C’est bien là une réponse d’une profondeur désarmante à laquelle personne ne peut prêter suffisamment attention, car cet « infiniment » ne signifie pas « oui » mais plutôt ceci: « je n’en finirai jamais d’essayer », « je suis pris dans ce mouvement de t’aimer mais c’est un mouvement qui n’a pas de fin. « T’aimer une fois pour toutes? Jamais ». Si nous envisageons les choses dans la durée, nous verrons à l’oeuvre le même processus que celui de la mélodie: il n’est pas un moment de la musique qui finalement ne la contienne entièrement parce que chaque morceau contient la trace du précédent et pointe vers la suite et inversement la totalité de la musique n’est ce qu’elle est que par la continuité de chacune de ces parties. La musique c’est ce dont l’identité réside dans la différence, ce qui ne cesse de se constituer tout uniment mais en variant. Comme c’est toujours la même musique elle se répète mais comme elle ne cesse de varier elle est nouvelle.

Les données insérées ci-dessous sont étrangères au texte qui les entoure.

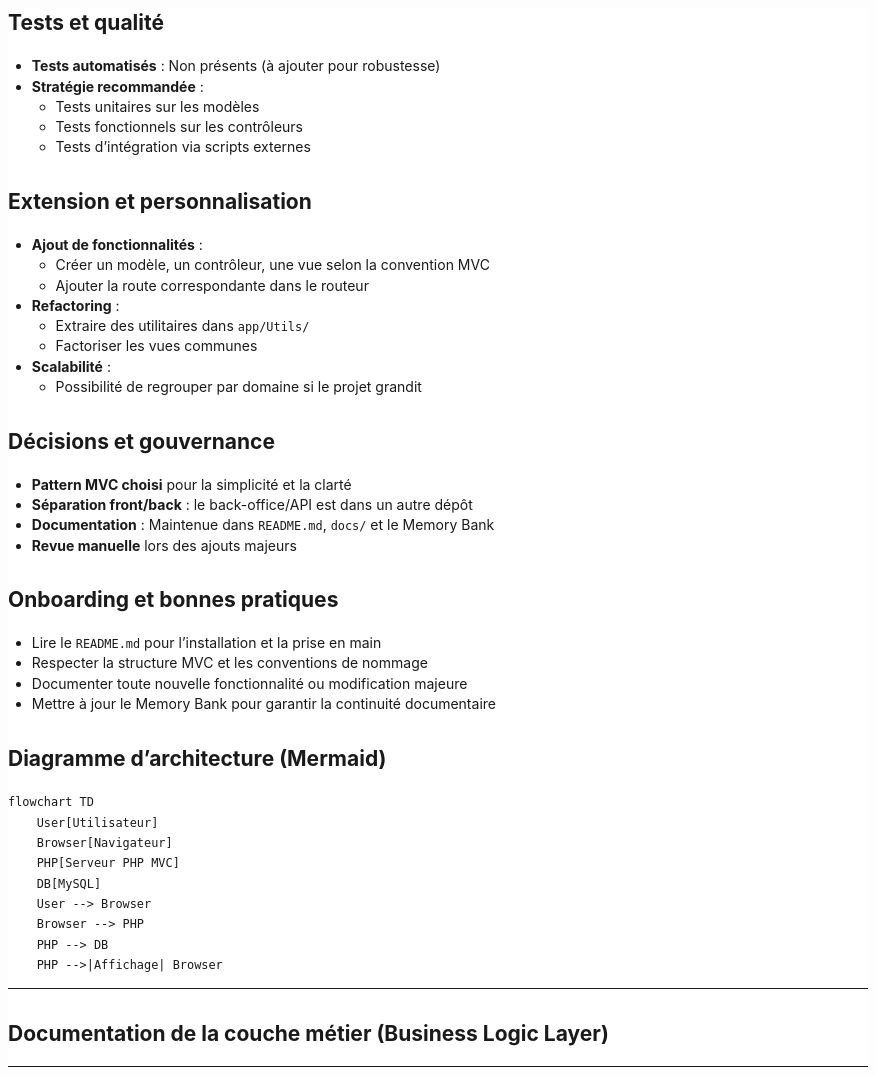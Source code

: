 ## Tests et qualité

- **Tests automatisés** : Non présents (à ajouter pour robustesse)
- **Stratégie recommandée** :
  - Tests unitaires sur les modèles
  - Tests fonctionnels sur les contrôleurs
  - Tests d’intégration via scripts externes

## Extension et personnalisation

- **Ajout de fonctionnalités** :
  - Créer un modèle, un contrôleur, une vue selon la convention MVC
  - Ajouter la route correspondante dans le routeur
- **Refactoring** :
  - Extraire des utilitaires dans `app/Utils/`
  - Factoriser les vues communes
- **Scalabilité** :
  - Possibilité de regrouper par domaine si le projet grandit

## Décisions et gouvernance

- **Pattern MVC choisi** pour la simplicité et la clarté
- **Séparation front/back** : le back-office/API est dans un autre dépôt
- **Documentation** : Maintenue dans `README.md`, `docs/` et le Memory Bank
- **Revue manuelle** lors des ajouts majeurs

## Onboarding et bonnes pratiques

- Lire le `README.md` pour l’installation et la prise en main
- Respecter la structure MVC et les conventions de nommage
- Documenter toute nouvelle fonctionnalité ou modification majeure
- Mettre à jour le Memory Bank pour garantir la continuité documentaire

## Diagramme d’architecture (Mermaid)

```mermaid
flowchart TD
    User[Utilisateur]
    Browser[Navigateur]
    PHP[Serveur PHP MVC]
    DB[MySQL]
    User --> Browser
    Browser --> PHP
    PHP --> DB
    PHP -->|Affichage| Browser
```

---

## Documentation de la couche métier (Business Logic Layer)

---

Conclusion: Il est peut-être deux arts qui plus encore que les autres se déploient exactement dans cette durée décrite ici par Bergson c’est évidemment la musique mais aussi le cinéma. Pour bien réaliser ceci, il suffit de se demander où se passe le film? Où il se PASSE, c’est-à-dire qu’est ce qui en fait un film, un mouvement. Si vous répondez le fait qu’il filme des scènes en mouvement, vous vous trompez car justement la caméra les fixe sur une pellicule. Si vous mentionnez alors le mouvement du projecteur qui fait trouver la bobine, vous évoquez un mouvement mécanique, spatial, qui correspond exactement à ce dont Bergson ici nous a fait mesurer l’inadéquation, le décalage. Il ne reste qu’une réponse qui est: « la durée des spectateur.trice.s ». C’est la raison pour laquelle il nous revient de bien réfléchir aux cinéastes auxquelles nous donnons tant en regardant leurs oeuvres, dans la mesure où c’est aussi et surtout  notre durée qui en fait une oeuvre (si et seulement si il y a lieu de le faire).